## Activity:
Leaving the pictures aside, transcribe every line below exactly.
=====
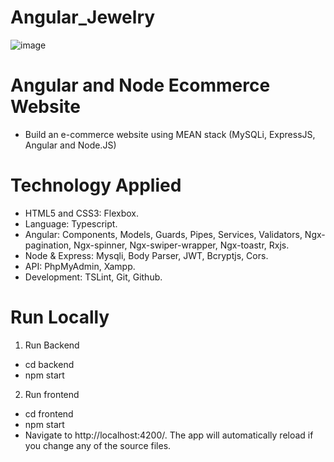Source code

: # Angular_Jewelry
![image](https://user-images.githubusercontent.com/96416137/154240636-ef2eb0b8-ed36-42ad-9c92-136603e5a765.png)
# Angular and Node Ecommerce Website
- Build an e-commerce website using MEAN stack (MySQLi, ExpressJS, Angular and Node.JS)
# Technology Applied 
- HTML5 and CSS3: Flexbox.
- Language: Typescript.
- Angular: Components, Models, Guards, Pipes, Services, Validators, Ngx-pagination, Ngx-spinner, Ngx-swiper-wrapper, Ngx-toastr, Rxjs.
- Node & Express: Mysqli, Body Parser, JWT, Bcryptjs, Cors.
- API: PhpMyAdmin, Xampp.
- Development: TSLint, Git, Github.
# Run Locally
1. Run Backend
- cd backend
- npm start
2. Run frontend
- cd frontend
- npm start
- Navigate to http://localhost:4200/. The app will automatically reload if you change any of the source files.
=====
## Output below:
Source code

: # Angular_Jewelry
![image](https://user-images.githubusercontent.com/96416137/154240636-ef2eb0b8-ed36-42ad-9c92-136603e5a765.png)
# Angular and Node Ecommerce Website
- Build an e-commerce website using MEAN stack (MySQLi, ExpressJS, Angular and Node.JS)
# Technology Applied 
- HTML5 and CSS3: Flexbox.
- Language: Typescript.
- Angular: Components, Models, Guards, Pipes, Services, Validators, Ngx-pagination, Ngx-spinner, Ngx-swiper-wrapper, Ngx-toastr, Rxjs.
- Node & Express: Mysqli, Body Parser, JWT, Bcryptjs, Cors.
- API: PhpMyAdmin, Xampp.
- Development: TSLint, Git, Github.
# Run Locally
1. Run Backend
- cd backend
- npm start
2. Run frontend
- cd frontend
- npm start
- Navigate to http://localhost:4200/. The app will automatically reload if you change any of the source files.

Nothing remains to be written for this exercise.